Credit risk uncertainty for banks has increased since the global financial crisis in 2008 and the 2019 outbreak of the Coronavirus disease 2019 (COVID-19) pandemic. This heightened credit risk uncertainty has led commercial banks to focus more on loan issuance, increasing difficulties for enterprises to secure financing (Goodell, 2020). From the perspective of commercial banks, enterprise solvency is a crucial factor in determining whether to lend, reflected in the disclosure of accounting information. Accounting conservatism, an important indicator of accounting information quality, is often considered to reduce credit risks for commercial banks when approving loans. From the perspective of enterprises, bank loan approval standards indicate the availability of loans and determine the loan interest rate and amount, which directly affect the financing costs of enterprises. Therefore, exploring the influence of bank loan approval standards on enterprises’ accounting conservatism can reduce information asymmetry between commercial banks and enterprises, decrease credit risk for commercial banks, and help high-quality enterprises obtain more credit support.
This study examines the relationship between bank loan approval standards and corporate accounting conservatism to fill the research gap. Previous studies mainly examine the measurement method of accounting conservatism (Basu, 1997), the causes (Watts, 2003), the determinant factors (Shaw et al., 2021), and the economic consequences (Bonetti et al., 2017). Among them, the earnings-stock return measurement method proposed by Basu (1997) is the most widely used, and its measurement results are more accurate than other measurement methods. Other scholars have also adopted the accrual and NI models based on the accrual basis proposed by Ball and Shivakumar (2005). Watts (2003) found that most extant studies focus on contractual relationships, shareholder litigation, accounting control, and government tax, among which debt contract is the most concentrated research.

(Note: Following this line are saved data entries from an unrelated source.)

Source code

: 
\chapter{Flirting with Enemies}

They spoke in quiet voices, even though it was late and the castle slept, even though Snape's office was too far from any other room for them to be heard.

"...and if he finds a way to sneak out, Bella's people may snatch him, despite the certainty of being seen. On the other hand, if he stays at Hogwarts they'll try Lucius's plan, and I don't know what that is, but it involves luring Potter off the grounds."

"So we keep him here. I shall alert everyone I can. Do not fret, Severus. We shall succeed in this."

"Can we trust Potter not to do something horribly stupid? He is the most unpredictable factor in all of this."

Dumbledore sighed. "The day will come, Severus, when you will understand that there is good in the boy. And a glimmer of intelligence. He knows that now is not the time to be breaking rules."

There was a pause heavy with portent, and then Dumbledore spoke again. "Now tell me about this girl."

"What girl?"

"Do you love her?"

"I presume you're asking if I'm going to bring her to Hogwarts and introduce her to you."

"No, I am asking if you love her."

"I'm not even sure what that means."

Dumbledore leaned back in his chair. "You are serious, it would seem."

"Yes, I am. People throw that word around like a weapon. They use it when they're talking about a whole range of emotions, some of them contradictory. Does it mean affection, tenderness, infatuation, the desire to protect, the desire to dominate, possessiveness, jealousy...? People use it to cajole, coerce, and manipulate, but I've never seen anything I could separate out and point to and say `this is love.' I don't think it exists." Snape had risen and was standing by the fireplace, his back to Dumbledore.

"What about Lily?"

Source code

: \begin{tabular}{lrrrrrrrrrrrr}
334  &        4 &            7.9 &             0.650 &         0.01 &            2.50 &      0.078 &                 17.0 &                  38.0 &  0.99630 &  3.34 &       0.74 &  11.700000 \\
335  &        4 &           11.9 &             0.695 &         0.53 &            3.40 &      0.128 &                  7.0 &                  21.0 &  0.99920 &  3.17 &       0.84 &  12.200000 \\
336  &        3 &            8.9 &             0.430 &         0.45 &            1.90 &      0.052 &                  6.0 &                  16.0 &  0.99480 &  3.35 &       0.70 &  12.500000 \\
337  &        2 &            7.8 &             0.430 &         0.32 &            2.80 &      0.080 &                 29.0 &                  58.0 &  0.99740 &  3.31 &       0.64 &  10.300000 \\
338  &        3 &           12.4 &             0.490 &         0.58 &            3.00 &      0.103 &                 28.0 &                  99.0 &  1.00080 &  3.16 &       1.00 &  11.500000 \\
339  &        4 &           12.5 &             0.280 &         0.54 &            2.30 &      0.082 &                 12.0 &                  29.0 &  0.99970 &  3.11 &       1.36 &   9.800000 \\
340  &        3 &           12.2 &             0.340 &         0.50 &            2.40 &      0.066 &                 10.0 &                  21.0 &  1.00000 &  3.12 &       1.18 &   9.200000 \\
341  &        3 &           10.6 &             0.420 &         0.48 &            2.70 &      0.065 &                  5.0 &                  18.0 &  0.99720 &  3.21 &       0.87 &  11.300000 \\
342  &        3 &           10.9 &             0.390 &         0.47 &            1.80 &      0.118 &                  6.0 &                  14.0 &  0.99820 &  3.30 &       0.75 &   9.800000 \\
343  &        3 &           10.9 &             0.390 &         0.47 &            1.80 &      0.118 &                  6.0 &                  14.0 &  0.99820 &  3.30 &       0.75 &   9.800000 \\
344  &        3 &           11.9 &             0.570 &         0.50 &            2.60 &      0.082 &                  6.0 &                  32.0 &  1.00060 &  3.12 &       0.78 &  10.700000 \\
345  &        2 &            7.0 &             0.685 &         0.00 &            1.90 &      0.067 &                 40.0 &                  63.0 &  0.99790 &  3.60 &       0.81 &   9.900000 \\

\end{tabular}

This paper presents an empirical analysis of the impact of bank loan approval standards on firms’ accounting conservatism. The research findings reveal the following insights.
1. Bank loan approval standards can affect firms’ accounting conservatism, and these two variables have a significant negative correlation. As bank loan approval standards increase in stringency, commercial banks exhibit a declining willingness to lend, consequently reducing the success rate of enterprise loan approvals. To obtain the required loans, enterprises must enhance the quality of accounting information and improve accounting conservatism.
2. State-owned enterprises demonstrate a higher level of accounting conservatism. State-owned enterprises possess unique characteristics and relatively strong creditworthiness, resulting in lower credit risks for banks than non-state-owned enterprises. Given their social responsibilities, capital requirements, and the desire to maintain favorable access to bank loans, state-owned enterprises proactively adopt more robust financial reporting methods to ensure higher-quality accounting information.
3. The background of senior executives in the banking sector can influence the integrity of corporate accounting practices to a certain extent. When corporate executives possess banking experience, their inclination toward accounting conservatism tends to be weaker than executives from other industries. Executives with banking experience foster higher trust between banks and enterprises, leading to relaxed lending requirements and expanded loan availability. As a result, accounting conservatism decreases in these circumstances.